Up to and including the line bearing "- היבחנו במבחן", output every line of the entries exactly as written, starting from the first; pictures stay out.
====
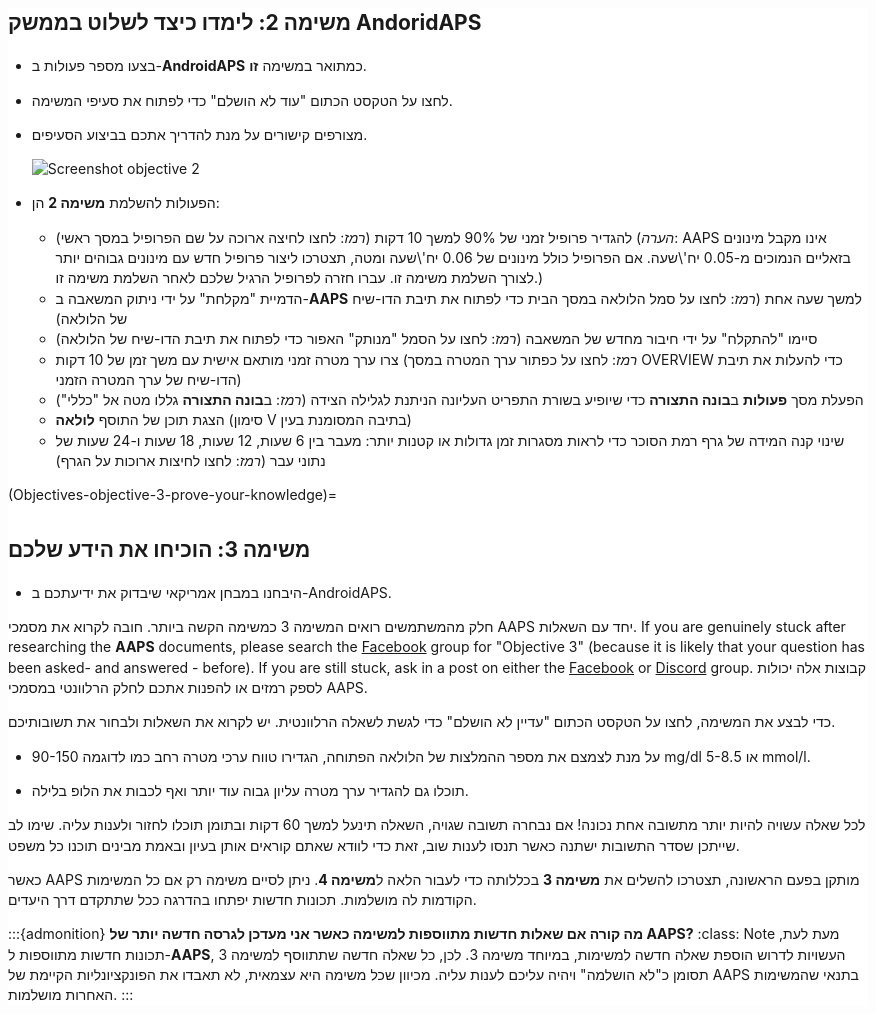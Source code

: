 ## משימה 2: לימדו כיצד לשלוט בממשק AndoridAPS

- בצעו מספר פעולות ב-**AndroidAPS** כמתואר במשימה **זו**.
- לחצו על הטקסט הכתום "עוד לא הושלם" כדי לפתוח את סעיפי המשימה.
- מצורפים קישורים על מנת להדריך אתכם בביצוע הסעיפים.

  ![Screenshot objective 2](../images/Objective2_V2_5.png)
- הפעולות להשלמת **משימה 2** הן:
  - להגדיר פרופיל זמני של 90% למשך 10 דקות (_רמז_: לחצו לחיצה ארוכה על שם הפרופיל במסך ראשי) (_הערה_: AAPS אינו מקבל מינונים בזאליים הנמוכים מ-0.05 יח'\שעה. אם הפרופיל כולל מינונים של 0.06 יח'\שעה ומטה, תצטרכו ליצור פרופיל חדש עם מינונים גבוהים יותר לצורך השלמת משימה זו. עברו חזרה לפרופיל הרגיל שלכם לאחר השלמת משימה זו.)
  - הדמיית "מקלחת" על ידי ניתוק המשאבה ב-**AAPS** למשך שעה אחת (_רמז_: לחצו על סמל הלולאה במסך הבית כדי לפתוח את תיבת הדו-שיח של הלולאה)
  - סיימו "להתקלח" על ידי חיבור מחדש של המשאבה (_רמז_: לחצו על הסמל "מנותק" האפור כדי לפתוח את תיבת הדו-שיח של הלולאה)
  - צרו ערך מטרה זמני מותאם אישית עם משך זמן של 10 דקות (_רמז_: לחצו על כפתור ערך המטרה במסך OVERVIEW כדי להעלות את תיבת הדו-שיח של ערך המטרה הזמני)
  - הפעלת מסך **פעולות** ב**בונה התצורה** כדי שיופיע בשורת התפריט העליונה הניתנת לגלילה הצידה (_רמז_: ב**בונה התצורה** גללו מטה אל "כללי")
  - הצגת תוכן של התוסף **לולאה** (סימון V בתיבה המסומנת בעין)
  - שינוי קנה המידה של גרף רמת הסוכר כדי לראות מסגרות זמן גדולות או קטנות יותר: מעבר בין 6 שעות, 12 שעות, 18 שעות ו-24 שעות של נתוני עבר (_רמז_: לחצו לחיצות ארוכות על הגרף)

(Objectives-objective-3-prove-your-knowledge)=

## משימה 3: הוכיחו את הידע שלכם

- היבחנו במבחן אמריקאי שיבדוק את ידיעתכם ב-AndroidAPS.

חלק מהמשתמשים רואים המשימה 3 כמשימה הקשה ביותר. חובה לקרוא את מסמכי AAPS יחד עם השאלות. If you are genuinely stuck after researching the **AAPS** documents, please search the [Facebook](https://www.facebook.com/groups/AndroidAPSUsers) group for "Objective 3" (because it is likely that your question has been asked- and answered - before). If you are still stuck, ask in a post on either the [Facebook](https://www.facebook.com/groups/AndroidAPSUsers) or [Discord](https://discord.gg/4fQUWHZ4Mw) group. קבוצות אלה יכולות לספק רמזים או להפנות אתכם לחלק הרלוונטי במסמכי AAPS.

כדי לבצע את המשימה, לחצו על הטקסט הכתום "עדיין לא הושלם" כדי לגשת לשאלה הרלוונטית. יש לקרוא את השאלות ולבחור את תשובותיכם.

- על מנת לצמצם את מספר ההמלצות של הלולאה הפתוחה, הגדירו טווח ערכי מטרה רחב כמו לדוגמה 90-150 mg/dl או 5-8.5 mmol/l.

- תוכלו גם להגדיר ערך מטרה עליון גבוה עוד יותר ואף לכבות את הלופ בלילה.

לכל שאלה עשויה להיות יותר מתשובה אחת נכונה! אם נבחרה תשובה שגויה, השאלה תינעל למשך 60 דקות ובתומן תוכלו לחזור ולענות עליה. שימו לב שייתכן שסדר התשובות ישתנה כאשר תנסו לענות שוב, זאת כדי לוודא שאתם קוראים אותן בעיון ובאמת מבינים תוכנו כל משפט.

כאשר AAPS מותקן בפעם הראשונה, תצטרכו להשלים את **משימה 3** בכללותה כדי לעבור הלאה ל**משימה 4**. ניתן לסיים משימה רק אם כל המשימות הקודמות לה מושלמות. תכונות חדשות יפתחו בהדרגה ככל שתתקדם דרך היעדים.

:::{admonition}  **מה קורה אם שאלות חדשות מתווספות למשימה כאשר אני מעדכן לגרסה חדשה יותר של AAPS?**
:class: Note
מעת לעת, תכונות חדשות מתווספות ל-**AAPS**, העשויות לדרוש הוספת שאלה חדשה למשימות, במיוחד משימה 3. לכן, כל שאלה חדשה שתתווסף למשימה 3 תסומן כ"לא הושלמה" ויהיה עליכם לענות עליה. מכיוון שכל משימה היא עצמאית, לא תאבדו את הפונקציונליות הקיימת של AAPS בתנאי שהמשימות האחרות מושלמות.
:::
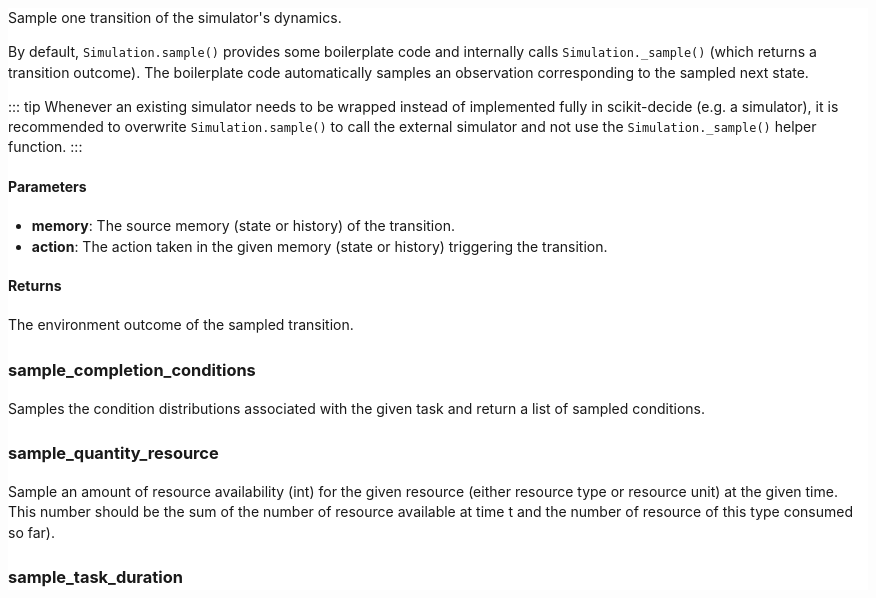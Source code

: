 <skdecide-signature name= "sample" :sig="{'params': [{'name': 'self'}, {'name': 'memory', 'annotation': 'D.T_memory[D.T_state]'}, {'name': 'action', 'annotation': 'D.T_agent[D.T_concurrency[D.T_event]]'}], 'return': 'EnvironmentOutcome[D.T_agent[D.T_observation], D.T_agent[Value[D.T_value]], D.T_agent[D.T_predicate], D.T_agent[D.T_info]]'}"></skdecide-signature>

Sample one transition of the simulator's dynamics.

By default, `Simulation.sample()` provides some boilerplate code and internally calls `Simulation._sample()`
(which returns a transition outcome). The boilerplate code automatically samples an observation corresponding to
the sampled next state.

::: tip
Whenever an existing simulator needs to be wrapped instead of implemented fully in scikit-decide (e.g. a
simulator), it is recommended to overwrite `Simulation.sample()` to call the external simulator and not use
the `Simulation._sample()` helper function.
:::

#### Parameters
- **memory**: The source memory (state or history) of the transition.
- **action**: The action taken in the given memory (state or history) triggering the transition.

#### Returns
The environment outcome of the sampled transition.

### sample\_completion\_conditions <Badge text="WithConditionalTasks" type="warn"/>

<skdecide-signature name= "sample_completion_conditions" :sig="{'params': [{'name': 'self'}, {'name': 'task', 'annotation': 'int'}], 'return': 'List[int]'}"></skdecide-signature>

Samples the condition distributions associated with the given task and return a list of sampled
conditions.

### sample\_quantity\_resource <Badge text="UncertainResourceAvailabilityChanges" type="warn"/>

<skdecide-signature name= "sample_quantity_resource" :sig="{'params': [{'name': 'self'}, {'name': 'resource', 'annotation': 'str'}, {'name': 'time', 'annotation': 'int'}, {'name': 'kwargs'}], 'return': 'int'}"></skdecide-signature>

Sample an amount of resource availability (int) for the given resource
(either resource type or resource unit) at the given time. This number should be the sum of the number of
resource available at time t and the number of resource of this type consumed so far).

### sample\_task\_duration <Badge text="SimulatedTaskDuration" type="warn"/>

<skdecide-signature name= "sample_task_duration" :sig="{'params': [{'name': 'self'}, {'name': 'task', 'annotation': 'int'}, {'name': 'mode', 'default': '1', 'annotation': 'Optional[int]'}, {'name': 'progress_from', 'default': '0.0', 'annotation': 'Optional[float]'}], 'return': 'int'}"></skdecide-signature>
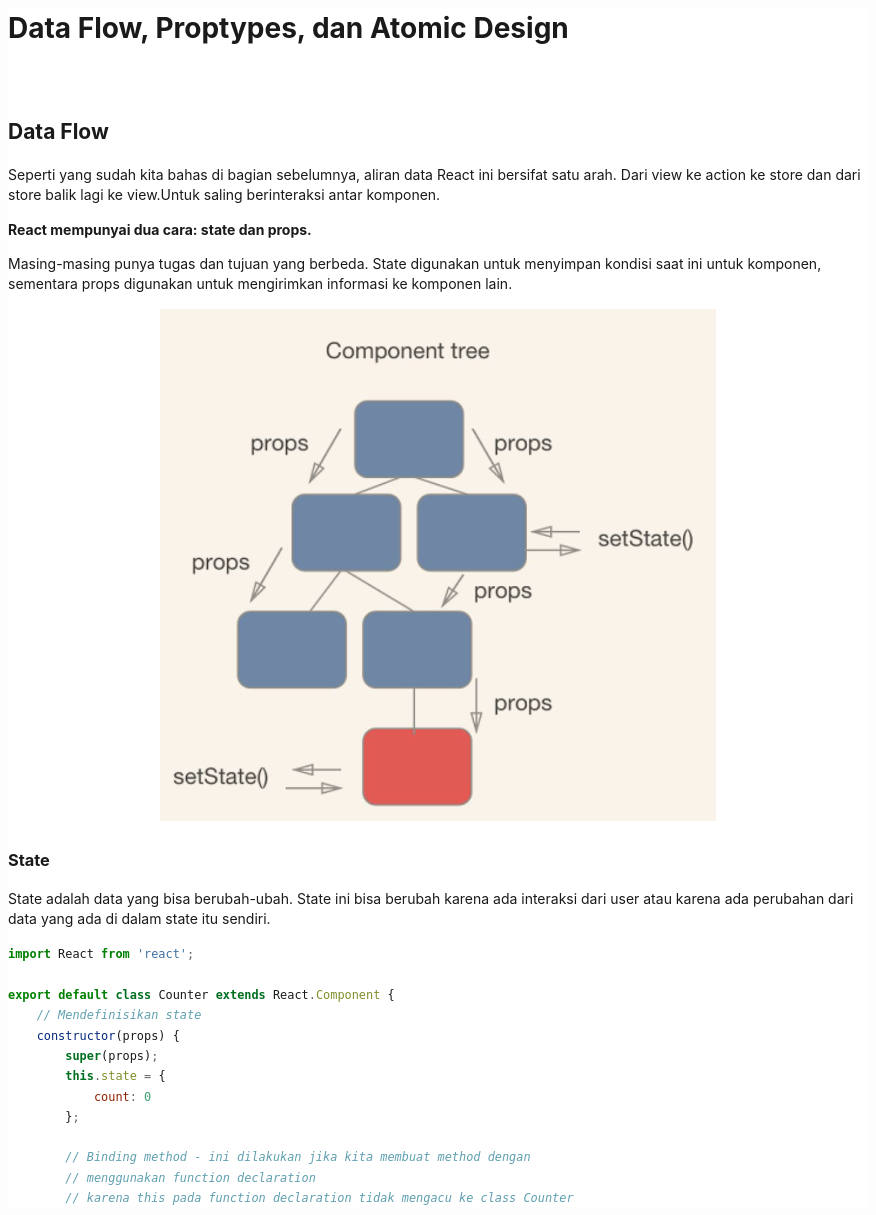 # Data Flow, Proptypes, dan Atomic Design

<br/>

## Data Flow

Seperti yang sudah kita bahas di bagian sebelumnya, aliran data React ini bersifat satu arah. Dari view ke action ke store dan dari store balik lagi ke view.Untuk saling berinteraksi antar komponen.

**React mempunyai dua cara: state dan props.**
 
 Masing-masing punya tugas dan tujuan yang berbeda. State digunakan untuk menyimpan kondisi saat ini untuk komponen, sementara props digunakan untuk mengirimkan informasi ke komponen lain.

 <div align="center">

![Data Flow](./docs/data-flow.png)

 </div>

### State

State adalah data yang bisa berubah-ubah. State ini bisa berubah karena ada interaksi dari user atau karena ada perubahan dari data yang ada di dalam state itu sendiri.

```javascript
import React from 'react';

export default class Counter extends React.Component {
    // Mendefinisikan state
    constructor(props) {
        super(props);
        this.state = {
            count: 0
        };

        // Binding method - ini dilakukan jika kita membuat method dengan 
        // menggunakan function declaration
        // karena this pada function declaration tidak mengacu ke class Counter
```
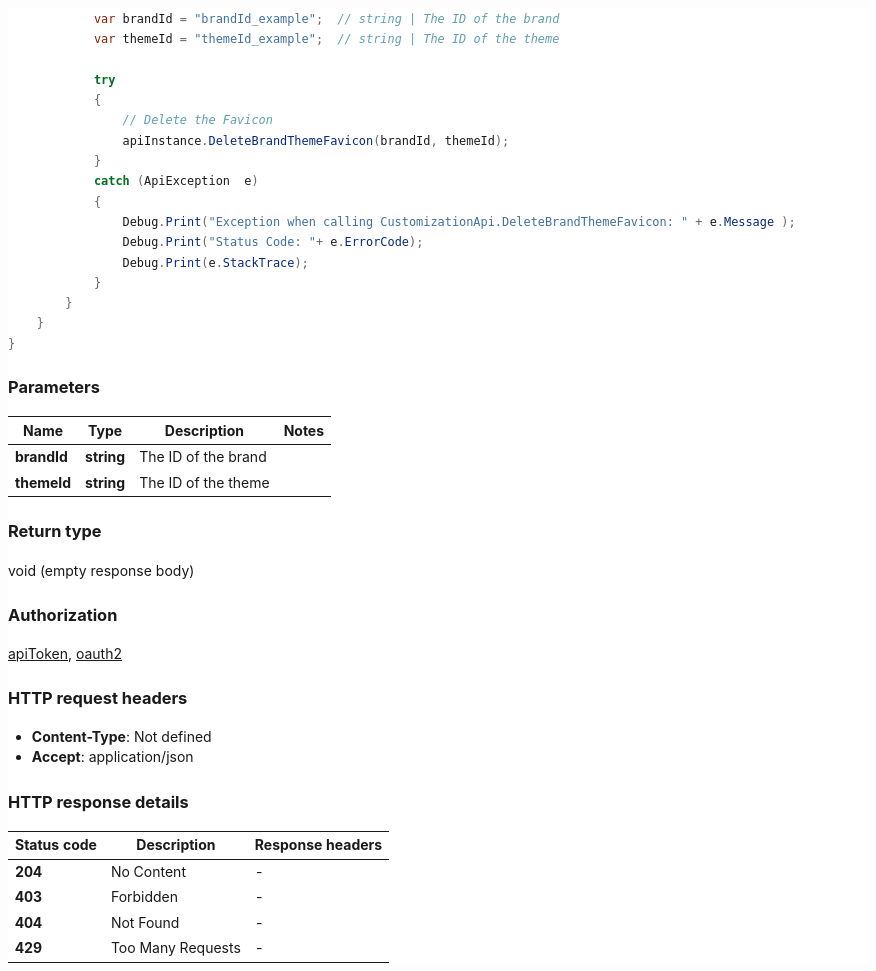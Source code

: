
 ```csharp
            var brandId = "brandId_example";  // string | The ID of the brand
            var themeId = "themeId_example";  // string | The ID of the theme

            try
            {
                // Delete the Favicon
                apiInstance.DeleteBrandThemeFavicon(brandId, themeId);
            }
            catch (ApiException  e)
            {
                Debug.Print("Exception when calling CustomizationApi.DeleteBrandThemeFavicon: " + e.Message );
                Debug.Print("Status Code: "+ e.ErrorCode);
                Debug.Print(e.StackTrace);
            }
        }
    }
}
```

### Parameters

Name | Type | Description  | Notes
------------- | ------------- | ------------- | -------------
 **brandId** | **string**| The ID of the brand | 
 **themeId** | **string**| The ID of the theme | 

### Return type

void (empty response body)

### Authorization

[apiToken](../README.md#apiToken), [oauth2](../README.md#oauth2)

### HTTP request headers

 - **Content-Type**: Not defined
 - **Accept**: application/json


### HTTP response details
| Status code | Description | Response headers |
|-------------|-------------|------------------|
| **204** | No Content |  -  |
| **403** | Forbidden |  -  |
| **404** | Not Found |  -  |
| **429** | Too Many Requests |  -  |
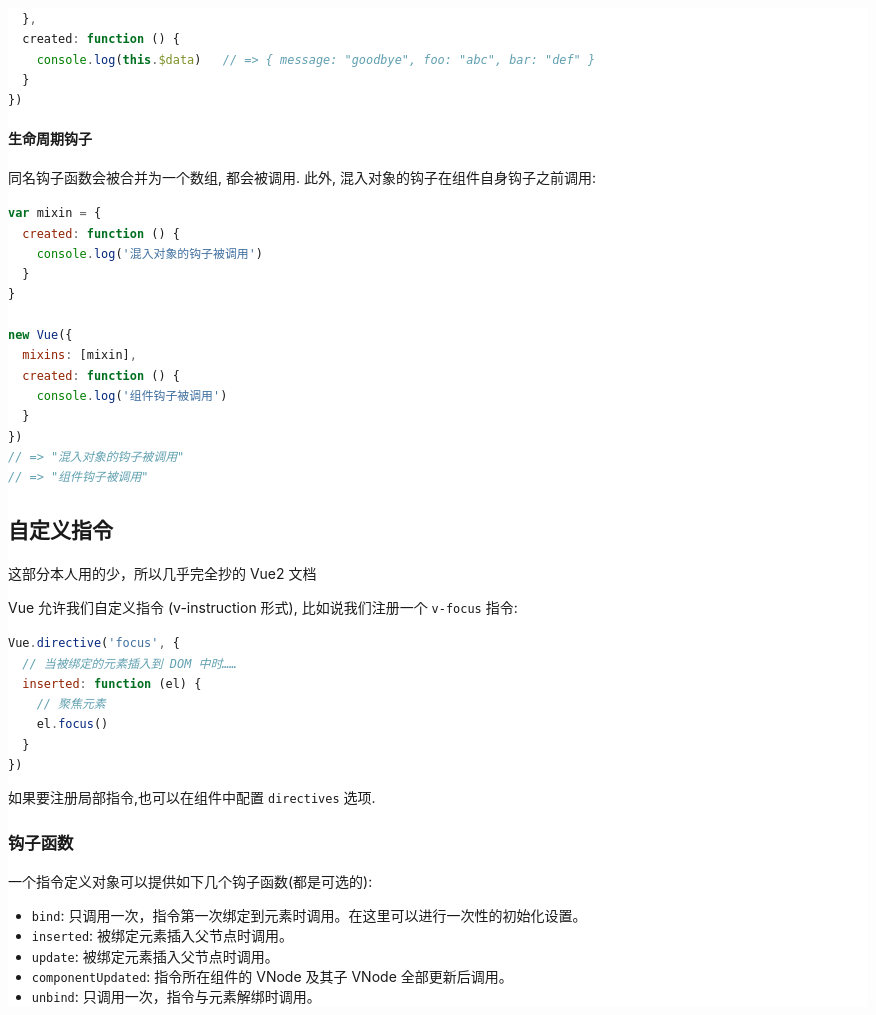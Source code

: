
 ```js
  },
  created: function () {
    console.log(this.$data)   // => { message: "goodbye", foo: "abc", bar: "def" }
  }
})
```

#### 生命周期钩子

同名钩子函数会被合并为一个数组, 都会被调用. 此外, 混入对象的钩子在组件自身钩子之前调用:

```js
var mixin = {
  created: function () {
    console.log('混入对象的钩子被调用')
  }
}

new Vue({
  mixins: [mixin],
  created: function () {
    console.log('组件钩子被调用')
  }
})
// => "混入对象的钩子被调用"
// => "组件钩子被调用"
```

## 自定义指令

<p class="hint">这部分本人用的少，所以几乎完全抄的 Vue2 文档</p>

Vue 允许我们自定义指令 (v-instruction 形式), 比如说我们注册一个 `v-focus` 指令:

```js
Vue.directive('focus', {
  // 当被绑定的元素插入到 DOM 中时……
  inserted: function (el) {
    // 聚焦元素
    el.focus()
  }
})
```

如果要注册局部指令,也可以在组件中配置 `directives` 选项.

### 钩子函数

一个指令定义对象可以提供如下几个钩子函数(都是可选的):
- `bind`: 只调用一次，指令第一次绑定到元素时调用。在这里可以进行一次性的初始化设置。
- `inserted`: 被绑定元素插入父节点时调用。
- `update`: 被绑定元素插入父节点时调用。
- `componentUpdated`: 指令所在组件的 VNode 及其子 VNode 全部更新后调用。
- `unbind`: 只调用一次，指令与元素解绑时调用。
====
Solution to this exercise =>
Source code

: ## משימה 2: לימדו כיצד לשלוט בממשק AndoridAPS

- בצעו מספר פעולות ב-**AndroidAPS** כמתואר במשימה **זו**.
- לחצו על הטקסט הכתום "עוד לא הושלם" כדי לפתוח את סעיפי המשימה.
- מצורפים קישורים על מנת להדריך אתכם בביצוע הסעיפים.

  ![Screenshot objective 2](../images/Objective2_V2_5.png)
- הפעולות להשלמת **משימה 2** הן:
  - להגדיר פרופיל זמני של 90% למשך 10 דקות (_רמז_: לחצו לחיצה ארוכה על שם הפרופיל במסך ראשי) (_הערה_: AAPS אינו מקבל מינונים בזאליים הנמוכים מ-0.05 יח'\שעה. אם הפרופיל כולל מינונים של 0.06 יח'\שעה ומטה, תצטרכו ליצור פרופיל חדש עם מינונים גבוהים יותר לצורך השלמת משימה זו. עברו חזרה לפרופיל הרגיל שלכם לאחר השלמת משימה זו.)
  - הדמיית "מקלחת" על ידי ניתוק המשאבה ב-**AAPS** למשך שעה אחת (_רמז_: לחצו על סמל הלולאה במסך הבית כדי לפתוח את תיבת הדו-שיח של הלולאה)
  - סיימו "להתקלח" על ידי חיבור מחדש של המשאבה (_רמז_: לחצו על הסמל "מנותק" האפור כדי לפתוח את תיבת הדו-שיח של הלולאה)
  - צרו ערך מטרה זמני מותאם אישית עם משך זמן של 10 דקות (_רמז_: לחצו על כפתור ערך המטרה במסך OVERVIEW כדי להעלות את תיבת הדו-שיח של ערך המטרה הזמני)
  - הפעלת מסך **פעולות** ב**בונה התצורה** כדי שיופיע בשורת התפריט העליונה הניתנת לגלילה הצידה (_רמז_: ב**בונה התצורה** גללו מטה אל "כללי")
  - הצגת תוכן של התוסף **לולאה** (סימון V בתיבה המסומנת בעין)
  - שינוי קנה המידה של גרף רמת הסוכר כדי לראות מסגרות זמן גדולות או קטנות יותר: מעבר בין 6 שעות, 12 שעות, 18 שעות ו-24 שעות של נתוני עבר (_רמז_: לחצו לחיצות ארוכות על הגרף)

(Objectives-objective-3-prove-your-knowledge)=

## משימה 3: הוכיחו את הידע שלכם

- היבחנו במבחן אמריקאי שיבדוק את ידיעתכם ב-AndroidAPS.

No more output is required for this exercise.